Namun, Maluku merasakan pahitnya sentralisme. Sebagai penghasil rempah dan kekayaan laut, Maluku kerap merasa diperlakukan sebagai "halaman belakang". Tragedi RMS di Ambon dan konflik sektarian 1999-2002 seringkali dilihat bukan hanya sebagai konflik horizontal, melainkan kegagalan negara dalam membangun kesejahteraan yang adil, memicu memori kolektif tentang "penjajahan ulang" oleh birokrasi Jawa.
4. Kesultanan Deli dan Pantai Timur Sumatera: Tragedi Revolusi Sosial
Bagi Kesultanan Deli (Sumatera Utara), integrasi memiliki sisi kelam tersendiri. Di awal kemerdekaan, terjadi "Revolusi Sosial 1946" di mana banyak kaum bangsawan Melayu dibunuh dan asetnya dirampas karena stigma pro-Belanda.
Pasca-kemerdekaan, tanah-tanah ulayat dan perkebunan tembakau yang dulu menjadi primadona dunia diambil alih oleh negara (PTPN) tanpa kompensasi memadai bagi ahli waris adat maupun masyarakat lokal. Deli kehilangan kedaulatan politik dan ekonominya secara drastis.
5. Kalimantan dan Sulawesi: Sumber Daya yang Disedot Keluar
Pola serupa terjadi di Kutai Kartanegara, Pontianak, hingga Gowa (Sulawesi Selatan). Bergabungnya para raja lokal seringkali diikuti dengan masuknya korporasi besar (tambang dan sawit) yang izinnya diterbitkan dari Jakarta.
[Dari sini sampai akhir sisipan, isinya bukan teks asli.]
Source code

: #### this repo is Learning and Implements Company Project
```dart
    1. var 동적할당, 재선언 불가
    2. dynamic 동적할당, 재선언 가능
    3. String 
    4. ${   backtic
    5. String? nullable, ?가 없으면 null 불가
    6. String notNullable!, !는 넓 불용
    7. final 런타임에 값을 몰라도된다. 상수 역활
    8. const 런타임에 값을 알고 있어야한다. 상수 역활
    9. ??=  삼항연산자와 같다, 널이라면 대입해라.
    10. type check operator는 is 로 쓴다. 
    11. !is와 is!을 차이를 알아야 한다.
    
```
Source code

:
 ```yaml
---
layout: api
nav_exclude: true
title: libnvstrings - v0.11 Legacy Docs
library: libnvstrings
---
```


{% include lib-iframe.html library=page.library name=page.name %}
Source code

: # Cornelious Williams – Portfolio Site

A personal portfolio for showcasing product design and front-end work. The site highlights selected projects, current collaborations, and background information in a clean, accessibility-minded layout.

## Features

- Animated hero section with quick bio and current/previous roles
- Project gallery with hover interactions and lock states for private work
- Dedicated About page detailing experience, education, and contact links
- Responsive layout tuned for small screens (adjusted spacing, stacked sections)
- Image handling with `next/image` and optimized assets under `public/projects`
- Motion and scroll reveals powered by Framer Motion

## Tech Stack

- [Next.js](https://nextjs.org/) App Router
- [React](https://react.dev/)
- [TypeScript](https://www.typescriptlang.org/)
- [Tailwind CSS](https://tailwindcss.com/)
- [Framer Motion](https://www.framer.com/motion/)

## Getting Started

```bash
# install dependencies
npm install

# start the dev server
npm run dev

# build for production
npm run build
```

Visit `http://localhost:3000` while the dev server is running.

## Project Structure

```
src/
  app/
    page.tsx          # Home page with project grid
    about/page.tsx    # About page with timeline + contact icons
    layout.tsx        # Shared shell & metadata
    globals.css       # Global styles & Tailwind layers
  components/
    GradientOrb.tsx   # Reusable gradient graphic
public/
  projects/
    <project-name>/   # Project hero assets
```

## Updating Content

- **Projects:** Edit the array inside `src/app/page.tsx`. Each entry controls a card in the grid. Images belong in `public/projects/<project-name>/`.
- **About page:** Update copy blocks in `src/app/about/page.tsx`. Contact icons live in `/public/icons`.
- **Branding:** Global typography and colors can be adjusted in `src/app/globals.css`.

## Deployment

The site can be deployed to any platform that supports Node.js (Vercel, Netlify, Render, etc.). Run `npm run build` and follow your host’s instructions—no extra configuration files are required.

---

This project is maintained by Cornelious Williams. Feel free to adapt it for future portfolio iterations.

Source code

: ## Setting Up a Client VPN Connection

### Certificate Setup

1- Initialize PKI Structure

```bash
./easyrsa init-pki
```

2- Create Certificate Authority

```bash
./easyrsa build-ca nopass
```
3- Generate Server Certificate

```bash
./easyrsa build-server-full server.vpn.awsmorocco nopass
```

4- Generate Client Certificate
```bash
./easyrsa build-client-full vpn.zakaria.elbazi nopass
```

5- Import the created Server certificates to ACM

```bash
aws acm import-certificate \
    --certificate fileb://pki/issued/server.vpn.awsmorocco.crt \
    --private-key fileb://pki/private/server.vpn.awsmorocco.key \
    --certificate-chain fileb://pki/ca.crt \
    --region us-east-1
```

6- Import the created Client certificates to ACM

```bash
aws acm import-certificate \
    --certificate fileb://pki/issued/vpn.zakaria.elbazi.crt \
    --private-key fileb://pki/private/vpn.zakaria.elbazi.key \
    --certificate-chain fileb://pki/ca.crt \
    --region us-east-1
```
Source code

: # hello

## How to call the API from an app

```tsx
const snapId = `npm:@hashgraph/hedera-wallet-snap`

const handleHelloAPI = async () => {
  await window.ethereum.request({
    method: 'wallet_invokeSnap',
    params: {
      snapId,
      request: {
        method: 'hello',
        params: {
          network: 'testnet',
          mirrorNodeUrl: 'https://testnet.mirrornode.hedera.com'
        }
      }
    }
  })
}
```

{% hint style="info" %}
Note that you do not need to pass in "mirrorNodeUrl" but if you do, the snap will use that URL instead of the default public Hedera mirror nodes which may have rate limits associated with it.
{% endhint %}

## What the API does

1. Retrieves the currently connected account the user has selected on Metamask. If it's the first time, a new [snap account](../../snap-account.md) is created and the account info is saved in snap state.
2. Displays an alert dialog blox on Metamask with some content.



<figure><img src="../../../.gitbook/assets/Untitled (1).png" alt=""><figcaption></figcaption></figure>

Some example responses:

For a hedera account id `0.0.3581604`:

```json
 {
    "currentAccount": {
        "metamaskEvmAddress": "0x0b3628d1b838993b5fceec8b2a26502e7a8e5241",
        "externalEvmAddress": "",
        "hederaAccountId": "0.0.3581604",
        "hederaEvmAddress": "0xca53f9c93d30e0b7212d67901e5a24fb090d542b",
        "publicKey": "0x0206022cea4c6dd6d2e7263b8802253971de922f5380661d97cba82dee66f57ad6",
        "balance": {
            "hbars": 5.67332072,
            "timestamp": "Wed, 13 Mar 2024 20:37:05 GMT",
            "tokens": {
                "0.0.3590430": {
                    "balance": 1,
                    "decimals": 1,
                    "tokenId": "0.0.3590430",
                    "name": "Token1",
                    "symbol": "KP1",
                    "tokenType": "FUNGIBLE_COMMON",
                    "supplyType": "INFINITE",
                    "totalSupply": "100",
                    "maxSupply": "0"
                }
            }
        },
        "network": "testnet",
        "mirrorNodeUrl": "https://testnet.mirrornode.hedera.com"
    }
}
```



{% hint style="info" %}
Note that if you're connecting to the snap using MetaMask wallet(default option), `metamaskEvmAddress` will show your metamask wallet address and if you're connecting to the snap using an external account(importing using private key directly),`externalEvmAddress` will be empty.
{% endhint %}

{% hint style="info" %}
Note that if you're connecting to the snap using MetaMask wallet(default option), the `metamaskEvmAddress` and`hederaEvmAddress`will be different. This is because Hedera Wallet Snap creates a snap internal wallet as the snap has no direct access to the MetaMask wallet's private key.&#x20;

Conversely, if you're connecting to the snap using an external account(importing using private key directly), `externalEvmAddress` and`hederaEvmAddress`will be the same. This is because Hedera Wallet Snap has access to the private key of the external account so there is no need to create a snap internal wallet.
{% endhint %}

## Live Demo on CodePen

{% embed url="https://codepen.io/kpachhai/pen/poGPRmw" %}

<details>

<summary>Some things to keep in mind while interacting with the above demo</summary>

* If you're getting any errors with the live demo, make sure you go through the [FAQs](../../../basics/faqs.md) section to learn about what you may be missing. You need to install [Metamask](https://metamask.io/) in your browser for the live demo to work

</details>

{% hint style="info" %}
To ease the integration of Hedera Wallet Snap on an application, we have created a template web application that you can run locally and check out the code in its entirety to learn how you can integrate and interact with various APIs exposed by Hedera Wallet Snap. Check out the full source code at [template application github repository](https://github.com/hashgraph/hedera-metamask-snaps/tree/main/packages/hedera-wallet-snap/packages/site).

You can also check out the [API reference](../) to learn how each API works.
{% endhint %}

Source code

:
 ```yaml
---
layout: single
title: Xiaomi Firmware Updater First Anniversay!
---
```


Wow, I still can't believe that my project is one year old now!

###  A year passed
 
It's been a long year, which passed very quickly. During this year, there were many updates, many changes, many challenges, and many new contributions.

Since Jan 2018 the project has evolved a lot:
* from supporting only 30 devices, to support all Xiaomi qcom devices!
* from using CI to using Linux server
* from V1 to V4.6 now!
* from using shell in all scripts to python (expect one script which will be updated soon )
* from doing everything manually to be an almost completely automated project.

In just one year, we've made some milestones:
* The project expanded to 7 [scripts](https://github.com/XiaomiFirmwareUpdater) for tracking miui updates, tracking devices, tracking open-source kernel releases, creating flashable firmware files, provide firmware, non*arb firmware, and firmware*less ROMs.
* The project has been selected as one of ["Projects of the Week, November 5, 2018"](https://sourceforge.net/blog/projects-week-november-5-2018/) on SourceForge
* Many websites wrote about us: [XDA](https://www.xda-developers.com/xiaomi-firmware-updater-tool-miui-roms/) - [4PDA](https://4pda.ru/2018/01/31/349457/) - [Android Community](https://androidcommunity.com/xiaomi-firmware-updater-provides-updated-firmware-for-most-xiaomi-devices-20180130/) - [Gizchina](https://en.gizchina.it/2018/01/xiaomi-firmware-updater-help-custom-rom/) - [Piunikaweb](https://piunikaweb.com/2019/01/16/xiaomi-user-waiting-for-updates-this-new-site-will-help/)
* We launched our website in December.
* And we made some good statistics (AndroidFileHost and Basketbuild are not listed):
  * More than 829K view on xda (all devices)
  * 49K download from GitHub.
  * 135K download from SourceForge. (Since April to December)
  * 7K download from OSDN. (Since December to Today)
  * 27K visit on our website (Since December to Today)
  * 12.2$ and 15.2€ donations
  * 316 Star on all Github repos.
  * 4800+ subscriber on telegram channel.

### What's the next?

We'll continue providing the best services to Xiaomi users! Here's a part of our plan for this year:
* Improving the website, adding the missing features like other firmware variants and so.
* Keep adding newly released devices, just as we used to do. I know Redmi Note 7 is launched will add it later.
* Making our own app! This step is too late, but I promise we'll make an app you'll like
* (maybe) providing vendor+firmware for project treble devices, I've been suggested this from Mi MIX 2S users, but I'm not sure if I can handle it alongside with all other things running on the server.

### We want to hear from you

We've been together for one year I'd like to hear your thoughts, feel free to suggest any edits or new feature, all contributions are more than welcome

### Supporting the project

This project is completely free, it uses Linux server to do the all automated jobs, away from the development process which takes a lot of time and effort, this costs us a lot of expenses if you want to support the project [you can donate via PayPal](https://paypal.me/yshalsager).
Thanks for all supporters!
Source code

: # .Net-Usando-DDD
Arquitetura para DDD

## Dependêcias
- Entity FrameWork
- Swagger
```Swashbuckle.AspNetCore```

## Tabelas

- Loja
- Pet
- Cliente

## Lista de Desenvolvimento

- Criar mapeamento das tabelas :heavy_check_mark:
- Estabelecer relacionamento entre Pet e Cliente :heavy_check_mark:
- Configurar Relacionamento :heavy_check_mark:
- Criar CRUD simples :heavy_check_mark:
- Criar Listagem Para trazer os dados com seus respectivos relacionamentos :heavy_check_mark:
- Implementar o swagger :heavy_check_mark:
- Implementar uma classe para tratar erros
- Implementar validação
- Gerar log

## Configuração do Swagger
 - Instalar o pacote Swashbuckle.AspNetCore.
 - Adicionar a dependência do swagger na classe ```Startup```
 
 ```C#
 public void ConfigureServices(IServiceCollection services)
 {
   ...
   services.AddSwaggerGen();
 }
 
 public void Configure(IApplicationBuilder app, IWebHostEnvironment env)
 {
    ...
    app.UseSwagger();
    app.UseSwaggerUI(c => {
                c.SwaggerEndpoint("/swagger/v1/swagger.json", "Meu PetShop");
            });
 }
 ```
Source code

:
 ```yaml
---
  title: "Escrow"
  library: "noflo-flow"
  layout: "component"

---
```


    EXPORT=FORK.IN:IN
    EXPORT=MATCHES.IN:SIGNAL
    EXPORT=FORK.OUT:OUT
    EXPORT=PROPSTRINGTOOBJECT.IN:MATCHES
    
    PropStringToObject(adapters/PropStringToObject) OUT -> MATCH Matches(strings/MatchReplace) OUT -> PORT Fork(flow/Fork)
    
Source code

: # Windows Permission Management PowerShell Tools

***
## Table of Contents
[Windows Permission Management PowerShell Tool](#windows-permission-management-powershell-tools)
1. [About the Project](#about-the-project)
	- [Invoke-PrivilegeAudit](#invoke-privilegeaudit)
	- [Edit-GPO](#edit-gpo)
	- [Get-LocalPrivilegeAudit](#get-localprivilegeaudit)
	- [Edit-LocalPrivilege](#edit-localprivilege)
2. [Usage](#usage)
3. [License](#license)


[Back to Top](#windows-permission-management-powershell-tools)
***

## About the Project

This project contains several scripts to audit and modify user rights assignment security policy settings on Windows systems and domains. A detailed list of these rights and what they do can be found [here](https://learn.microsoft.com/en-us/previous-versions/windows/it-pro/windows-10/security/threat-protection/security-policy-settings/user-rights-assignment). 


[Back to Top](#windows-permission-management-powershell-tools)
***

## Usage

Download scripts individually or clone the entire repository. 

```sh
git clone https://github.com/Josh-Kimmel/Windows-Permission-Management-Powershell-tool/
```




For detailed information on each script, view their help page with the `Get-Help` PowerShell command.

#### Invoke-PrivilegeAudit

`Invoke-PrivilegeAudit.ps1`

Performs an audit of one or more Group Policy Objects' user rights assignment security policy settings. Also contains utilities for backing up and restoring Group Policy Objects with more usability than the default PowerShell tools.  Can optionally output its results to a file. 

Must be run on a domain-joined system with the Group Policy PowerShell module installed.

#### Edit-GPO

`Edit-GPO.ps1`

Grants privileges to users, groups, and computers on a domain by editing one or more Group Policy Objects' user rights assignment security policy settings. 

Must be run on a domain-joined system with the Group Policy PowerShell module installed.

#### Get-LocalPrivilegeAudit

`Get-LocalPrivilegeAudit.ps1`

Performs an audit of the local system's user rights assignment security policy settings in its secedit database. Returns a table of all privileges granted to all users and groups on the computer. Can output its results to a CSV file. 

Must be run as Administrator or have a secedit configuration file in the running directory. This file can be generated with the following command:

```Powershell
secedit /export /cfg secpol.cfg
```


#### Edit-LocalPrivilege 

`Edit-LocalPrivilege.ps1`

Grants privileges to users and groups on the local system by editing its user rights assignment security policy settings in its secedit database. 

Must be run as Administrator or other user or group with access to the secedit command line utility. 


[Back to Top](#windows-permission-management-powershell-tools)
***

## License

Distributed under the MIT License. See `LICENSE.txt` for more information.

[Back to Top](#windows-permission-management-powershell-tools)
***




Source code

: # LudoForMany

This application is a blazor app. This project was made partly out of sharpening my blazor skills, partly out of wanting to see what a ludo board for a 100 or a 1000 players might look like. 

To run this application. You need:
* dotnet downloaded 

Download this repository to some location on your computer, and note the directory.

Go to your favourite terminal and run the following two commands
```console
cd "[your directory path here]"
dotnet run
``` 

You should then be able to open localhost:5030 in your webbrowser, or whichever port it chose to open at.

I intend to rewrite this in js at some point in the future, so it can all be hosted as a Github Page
Sementara elit lokal tradisional dipinggirkan dari struktur kekuasaan modern, kekayaan alam mereka mengalir deras ke Pulau Jawa untuk membiayai pembangunan infrastruktur pusat.
Refleksi: Sebuah Bom Waktu?
Sejarawan dan pengamat politik menilai bahwa otonomi daerah yang diberlakukan pasca-1998 adalah upaya "menjahit kembali" luka-luka ini. Namun, faktanya disparitas ekonomi antara Jawa dan Luar Jawa masih nyata.
Kisah para kesultanan ini adalah pengingat keras: Persatuan Indonesia tidak bisa dijaga hanya dengan slogan "NKRI Harga Mati", tetapi harus dirawat dengan distribusi keadilan yang merata. Tanpa itu, sejarah penggabungan sukarela ini akan terus dikenang sebagai sebuah "jebakan" integrasi.